Data for analysis:
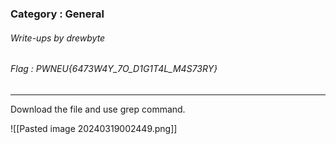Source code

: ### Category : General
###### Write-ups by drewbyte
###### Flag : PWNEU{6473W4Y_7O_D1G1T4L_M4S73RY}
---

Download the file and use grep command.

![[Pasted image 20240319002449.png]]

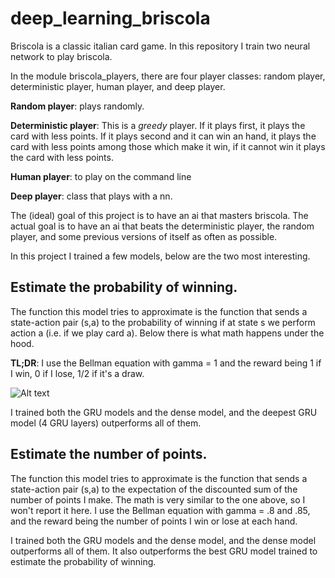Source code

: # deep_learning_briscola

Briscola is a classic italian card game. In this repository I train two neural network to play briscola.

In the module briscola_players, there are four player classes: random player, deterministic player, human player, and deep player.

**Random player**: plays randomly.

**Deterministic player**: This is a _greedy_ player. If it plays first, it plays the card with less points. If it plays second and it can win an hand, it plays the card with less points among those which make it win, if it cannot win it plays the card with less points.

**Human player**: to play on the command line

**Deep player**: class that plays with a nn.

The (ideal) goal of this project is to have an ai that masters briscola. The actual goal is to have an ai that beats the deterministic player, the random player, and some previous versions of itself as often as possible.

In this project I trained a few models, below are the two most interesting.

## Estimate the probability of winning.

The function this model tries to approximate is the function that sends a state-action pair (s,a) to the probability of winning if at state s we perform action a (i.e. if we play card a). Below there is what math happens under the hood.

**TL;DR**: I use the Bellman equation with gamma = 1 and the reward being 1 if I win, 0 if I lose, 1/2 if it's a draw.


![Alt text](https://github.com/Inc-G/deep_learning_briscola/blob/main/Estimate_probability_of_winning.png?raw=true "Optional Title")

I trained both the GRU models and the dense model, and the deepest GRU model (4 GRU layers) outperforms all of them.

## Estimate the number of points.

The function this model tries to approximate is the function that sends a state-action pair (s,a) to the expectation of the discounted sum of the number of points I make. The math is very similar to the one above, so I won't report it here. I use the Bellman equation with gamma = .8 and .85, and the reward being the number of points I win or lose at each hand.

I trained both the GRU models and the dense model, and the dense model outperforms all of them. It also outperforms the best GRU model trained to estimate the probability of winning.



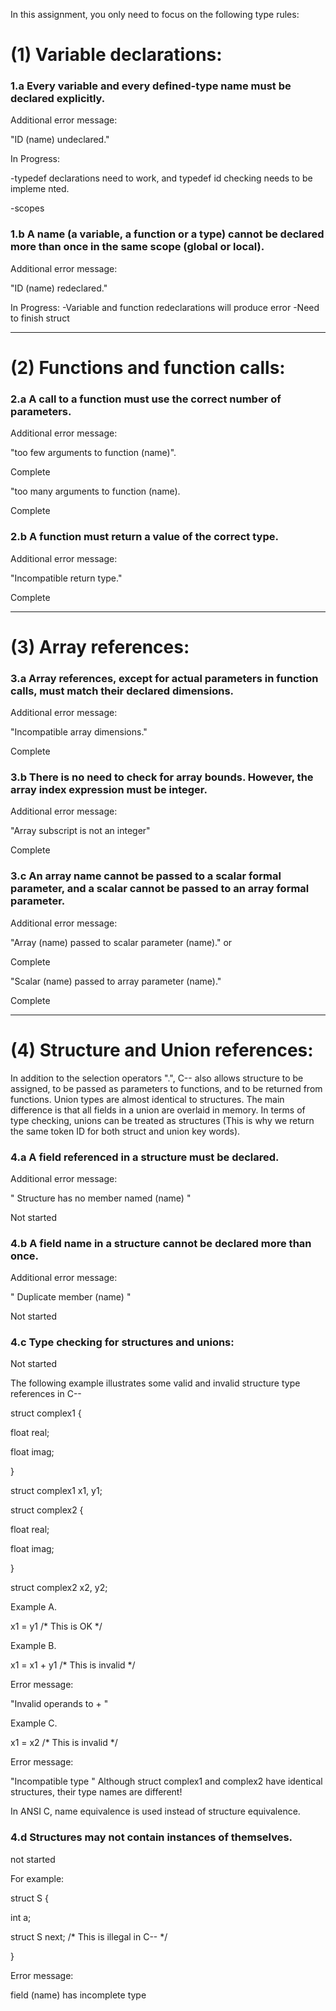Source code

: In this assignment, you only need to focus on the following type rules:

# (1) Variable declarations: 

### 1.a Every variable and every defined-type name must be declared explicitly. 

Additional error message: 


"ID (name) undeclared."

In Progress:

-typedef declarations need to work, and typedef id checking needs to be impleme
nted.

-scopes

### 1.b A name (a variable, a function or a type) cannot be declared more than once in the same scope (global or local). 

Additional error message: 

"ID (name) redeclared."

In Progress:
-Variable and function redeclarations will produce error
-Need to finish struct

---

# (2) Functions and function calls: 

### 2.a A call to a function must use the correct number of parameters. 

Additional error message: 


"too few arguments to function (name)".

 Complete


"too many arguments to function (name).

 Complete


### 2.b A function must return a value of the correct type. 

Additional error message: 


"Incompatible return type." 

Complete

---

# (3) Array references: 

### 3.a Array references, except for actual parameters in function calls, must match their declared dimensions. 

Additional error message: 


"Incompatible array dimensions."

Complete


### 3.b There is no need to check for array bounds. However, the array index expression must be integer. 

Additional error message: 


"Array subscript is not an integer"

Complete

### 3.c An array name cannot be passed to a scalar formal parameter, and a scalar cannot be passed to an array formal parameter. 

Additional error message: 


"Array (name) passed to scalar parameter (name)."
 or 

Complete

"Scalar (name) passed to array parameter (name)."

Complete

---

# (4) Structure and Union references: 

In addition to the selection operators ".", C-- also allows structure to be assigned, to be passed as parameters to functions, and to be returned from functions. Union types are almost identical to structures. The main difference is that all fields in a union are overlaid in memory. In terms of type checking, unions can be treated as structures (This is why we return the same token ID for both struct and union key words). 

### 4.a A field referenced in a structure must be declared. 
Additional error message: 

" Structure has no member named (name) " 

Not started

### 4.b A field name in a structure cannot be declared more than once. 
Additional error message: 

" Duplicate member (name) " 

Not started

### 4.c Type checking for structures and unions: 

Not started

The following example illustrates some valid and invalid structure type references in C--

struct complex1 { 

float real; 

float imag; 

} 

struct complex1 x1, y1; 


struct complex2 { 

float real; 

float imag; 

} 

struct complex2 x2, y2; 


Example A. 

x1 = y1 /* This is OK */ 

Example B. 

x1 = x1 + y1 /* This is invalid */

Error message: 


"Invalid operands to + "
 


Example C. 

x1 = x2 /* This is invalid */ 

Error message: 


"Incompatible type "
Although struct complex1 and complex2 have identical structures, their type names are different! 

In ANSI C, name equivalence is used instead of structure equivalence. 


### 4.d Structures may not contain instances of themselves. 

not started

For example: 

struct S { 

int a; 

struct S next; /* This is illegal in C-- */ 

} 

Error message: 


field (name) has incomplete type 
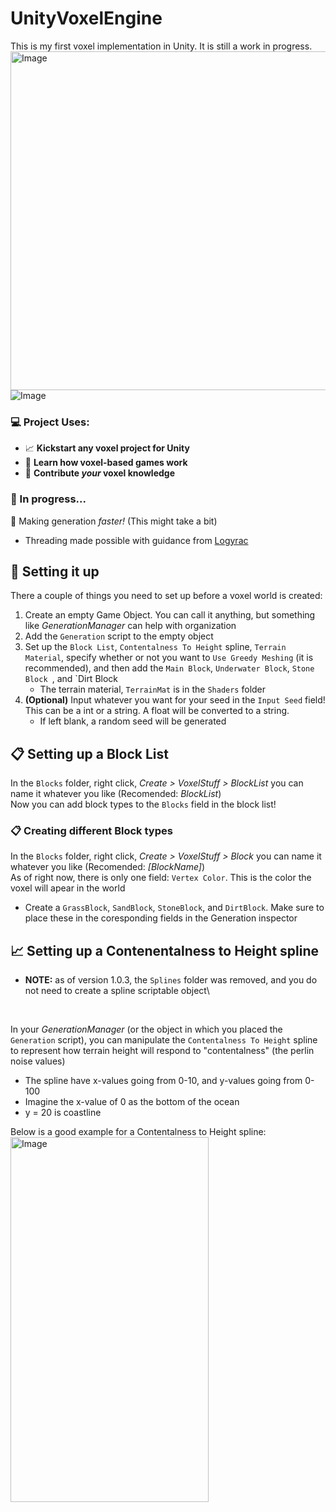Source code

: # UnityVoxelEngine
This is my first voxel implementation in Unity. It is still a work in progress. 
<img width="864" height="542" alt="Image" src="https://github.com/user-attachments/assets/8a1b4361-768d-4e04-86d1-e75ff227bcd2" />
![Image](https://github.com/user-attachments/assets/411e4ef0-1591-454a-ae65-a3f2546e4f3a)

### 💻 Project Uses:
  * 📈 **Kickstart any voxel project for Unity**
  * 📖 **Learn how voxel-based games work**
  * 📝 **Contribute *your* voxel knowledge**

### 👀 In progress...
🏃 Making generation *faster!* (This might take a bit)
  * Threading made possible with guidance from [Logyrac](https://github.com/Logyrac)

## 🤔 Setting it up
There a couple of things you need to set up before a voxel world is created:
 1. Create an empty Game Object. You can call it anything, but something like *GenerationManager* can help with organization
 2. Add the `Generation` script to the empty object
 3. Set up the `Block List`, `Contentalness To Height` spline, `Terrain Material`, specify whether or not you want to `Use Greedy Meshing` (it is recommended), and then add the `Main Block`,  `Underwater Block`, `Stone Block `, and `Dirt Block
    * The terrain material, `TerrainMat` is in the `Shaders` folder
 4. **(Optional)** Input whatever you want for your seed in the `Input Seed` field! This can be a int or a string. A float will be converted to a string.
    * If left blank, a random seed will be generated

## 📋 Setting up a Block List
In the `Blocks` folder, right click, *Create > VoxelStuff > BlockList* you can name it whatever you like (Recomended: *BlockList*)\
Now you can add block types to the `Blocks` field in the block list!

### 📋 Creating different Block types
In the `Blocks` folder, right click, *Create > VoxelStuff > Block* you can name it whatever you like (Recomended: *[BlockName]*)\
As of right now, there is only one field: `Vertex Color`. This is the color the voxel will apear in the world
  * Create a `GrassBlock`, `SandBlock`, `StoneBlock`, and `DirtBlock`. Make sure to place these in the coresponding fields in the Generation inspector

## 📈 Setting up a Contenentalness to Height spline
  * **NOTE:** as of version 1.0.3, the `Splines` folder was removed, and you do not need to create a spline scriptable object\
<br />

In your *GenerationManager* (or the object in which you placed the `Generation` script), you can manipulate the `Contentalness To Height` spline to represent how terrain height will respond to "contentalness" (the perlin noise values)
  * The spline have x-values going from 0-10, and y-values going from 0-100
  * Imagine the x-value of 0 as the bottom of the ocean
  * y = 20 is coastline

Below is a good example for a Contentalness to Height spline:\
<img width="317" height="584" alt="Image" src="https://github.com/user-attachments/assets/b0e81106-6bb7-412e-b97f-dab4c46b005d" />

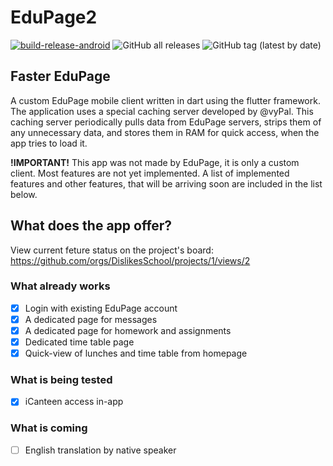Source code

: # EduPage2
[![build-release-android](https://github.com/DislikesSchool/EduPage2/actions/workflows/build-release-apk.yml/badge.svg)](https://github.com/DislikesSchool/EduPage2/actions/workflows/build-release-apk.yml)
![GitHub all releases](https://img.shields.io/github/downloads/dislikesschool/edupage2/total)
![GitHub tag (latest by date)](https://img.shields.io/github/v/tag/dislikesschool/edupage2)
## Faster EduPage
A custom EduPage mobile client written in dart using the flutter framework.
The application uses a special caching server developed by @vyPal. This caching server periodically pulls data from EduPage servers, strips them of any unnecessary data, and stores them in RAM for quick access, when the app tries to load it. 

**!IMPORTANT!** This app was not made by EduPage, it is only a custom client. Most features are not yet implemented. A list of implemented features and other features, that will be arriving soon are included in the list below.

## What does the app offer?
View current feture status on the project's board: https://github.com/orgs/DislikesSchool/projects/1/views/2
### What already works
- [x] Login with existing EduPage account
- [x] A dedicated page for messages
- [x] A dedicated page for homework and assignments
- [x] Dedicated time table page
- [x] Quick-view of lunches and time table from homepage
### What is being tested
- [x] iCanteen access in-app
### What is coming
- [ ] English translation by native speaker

Task to complete:
Repeat the exact lines from the first line of the data through the line containing "player**: plays randomly.". Nothing else, no pictures.

Solution:
Source code

: ### Category : General
###### Write-ups by drewbyte
###### Flag : PWNEU{6473W4Y_7O_D1G1T4L_M4S73RY}
---

Download the file and use grep command.

![[Pasted image 20240319002449.png]]

Source code

: # deep_learning_briscola

Briscola is a classic italian card game. In this repository I train two neural network to play briscola.

In the module briscola_players, there are four player classes: random player, deterministic player, human player, and deep player.

**Random player**: plays randomly.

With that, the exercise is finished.